Depuis les années 2000 et l’arrivée des drogues nouvelles on ne guérit aucun malade métastatique supplémentaire et l’espoir se limite à prolonger un peu la vie ; est ce vraiment un progrès révolutionnaire ?

 

Lorsque vous croyez que la mortalité du cancer de la prostate a baissé en vous basant sur les taux claironnés par l’INCa vous êtes victimes du mirage comptable du dépistage. On n‘a en effet fait aucun progrès important dans le traitement médicamenteux de ce cancer et la mortalité réelle est peu différente (quelques petits gains par l’amélioration des traitements locaux). Mais le dépistage a multiplié par cinq le nombre officiel des cancers de la prostate en ajoutant aux cancers vrais évolutifs menaçant la vie, 300% de surdiagnostics cancers dormants jamais évolutifs de la vie du malade. Quand on multiplie le dénominateur d’une fraction on divise d’autant sa valeur. Et c’est ainsi qu’une mortalité de 30% avant dépistage passe à 10% après dépistage sans l’intervention d’un progrès thérapeutique quelconque.

Pour le cancer du sein la mortalité a effectivement baissé ; pour la moitié cette baisse est purement comptable (par le dépistage) pour la moitié et pour le reste essentiellement due à l’hormonothérapie de première génération (tamoxifène) et aux chimiothérapies classiques. L’herceptine « drogue miracle » partout mise en avant n’a permis de faire progresser le taux de guérison global du cancer du sein que de moins de 2 % ! et les autres thérapies ciblées ou l’immunothérapie ont jusqu’ici été que des échecs (en termes de survie globale)

 

 

Mythe n° 4 :

Cela est vrai les tigres sont attirés par l’odeur du sang et les innovations pharmaceutiques par celle de l’argent. Mais innovation n’est pas toujours synonyme de progrès (souvenez-vous de la bombe atomique)
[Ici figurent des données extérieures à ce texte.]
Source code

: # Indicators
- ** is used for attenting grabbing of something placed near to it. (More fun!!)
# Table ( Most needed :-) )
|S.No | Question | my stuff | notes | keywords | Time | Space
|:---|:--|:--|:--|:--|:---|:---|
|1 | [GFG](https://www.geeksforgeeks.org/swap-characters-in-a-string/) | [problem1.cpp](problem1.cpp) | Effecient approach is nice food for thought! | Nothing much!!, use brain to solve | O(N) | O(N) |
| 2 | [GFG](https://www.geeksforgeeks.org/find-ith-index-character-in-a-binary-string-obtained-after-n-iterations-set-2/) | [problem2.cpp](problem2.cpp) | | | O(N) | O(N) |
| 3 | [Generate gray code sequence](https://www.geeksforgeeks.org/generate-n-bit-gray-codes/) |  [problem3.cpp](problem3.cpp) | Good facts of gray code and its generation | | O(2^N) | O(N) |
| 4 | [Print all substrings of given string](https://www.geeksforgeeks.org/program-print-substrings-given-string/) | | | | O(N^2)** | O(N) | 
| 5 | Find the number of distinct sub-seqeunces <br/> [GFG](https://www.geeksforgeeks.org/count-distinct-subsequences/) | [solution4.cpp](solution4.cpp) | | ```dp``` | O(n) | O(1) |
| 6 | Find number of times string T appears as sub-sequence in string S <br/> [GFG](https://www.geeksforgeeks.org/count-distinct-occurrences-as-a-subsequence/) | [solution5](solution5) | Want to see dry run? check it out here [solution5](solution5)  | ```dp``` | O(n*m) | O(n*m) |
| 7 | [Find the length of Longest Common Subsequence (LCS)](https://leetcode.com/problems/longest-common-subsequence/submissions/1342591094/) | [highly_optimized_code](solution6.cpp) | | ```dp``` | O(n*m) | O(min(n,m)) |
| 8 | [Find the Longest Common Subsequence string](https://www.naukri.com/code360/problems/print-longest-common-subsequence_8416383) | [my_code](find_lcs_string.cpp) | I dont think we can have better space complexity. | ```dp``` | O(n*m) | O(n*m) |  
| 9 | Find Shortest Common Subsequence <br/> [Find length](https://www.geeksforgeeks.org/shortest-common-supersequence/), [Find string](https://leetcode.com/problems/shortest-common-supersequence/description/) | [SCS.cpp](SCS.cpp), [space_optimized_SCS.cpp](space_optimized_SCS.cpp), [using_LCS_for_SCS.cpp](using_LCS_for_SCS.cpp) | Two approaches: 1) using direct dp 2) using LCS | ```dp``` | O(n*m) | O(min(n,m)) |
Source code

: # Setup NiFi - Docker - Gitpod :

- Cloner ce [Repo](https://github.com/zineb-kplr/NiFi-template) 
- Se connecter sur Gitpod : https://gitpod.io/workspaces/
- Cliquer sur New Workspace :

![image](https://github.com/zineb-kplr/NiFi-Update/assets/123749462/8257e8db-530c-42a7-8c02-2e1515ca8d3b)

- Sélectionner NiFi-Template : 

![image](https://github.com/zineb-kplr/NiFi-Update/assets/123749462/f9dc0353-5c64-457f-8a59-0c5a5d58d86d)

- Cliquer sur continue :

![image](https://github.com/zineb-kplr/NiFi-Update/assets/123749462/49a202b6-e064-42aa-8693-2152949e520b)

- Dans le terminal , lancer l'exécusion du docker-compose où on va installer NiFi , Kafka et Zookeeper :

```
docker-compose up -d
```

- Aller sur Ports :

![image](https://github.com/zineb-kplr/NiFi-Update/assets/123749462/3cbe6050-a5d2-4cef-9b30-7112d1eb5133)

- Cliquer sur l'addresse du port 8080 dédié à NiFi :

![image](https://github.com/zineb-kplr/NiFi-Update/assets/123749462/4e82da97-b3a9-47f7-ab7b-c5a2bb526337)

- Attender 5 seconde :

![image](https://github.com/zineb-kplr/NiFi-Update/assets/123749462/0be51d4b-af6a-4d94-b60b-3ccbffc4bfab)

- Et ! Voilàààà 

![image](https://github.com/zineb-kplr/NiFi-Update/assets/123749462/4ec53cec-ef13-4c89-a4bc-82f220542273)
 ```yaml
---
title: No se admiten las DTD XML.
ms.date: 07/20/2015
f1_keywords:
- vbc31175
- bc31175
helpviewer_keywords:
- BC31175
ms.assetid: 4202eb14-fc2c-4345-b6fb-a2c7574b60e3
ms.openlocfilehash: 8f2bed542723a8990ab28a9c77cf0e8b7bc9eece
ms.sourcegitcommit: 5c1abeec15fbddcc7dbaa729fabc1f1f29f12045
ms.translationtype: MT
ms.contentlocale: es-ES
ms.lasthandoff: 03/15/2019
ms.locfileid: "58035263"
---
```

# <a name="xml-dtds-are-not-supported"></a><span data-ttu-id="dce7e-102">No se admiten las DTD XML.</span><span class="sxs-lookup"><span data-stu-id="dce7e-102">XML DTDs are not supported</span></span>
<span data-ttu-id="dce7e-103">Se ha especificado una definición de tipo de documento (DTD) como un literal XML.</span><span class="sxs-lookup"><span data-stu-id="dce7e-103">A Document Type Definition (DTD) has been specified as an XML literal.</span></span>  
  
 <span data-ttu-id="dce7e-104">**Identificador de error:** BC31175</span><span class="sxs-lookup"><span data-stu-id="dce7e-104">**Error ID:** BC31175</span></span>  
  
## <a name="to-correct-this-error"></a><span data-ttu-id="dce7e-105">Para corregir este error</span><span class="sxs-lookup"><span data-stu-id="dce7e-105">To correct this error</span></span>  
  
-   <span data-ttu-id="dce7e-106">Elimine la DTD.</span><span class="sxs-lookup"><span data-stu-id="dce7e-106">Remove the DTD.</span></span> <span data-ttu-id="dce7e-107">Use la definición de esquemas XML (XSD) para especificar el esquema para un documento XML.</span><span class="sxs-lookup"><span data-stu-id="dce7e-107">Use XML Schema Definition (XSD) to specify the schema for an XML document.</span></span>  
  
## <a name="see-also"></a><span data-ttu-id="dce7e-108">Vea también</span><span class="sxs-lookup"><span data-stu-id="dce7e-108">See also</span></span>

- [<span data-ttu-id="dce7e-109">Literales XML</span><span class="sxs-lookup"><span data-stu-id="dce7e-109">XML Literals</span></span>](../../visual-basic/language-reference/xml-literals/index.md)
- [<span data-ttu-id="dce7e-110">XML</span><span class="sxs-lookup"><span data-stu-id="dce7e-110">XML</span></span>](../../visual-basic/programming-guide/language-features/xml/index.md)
Croire que la généralisation de ces drogues fera chuter les prix exorbitants actuels c’est méconnaitre le comportement de l’industrie pharmaceutique actuelle, c’est croire qu’une hyène lâchera sa proie parce qu’elle est bien nourrie

 

Oui il y a de réelles innovations en cours. Mais il ne s’agit pas toujours de progrès

 

Mythe n°5 :

Ce que vous avancez n’est qu’un espoir non définitivement prouvé (sauf pour 10% De 20% des malades soit 2%). Mais garder espoir.On prétend que cela peut faire vivre.

 

Comme médecin et comme scientifique, je me contente d’analyser les faits prouvés et de dire la vérité même si la perte des croyances peut être douloureuse. C’est en effet la reconnaissance et l’analyse de nos échecs qui nous fait progresser.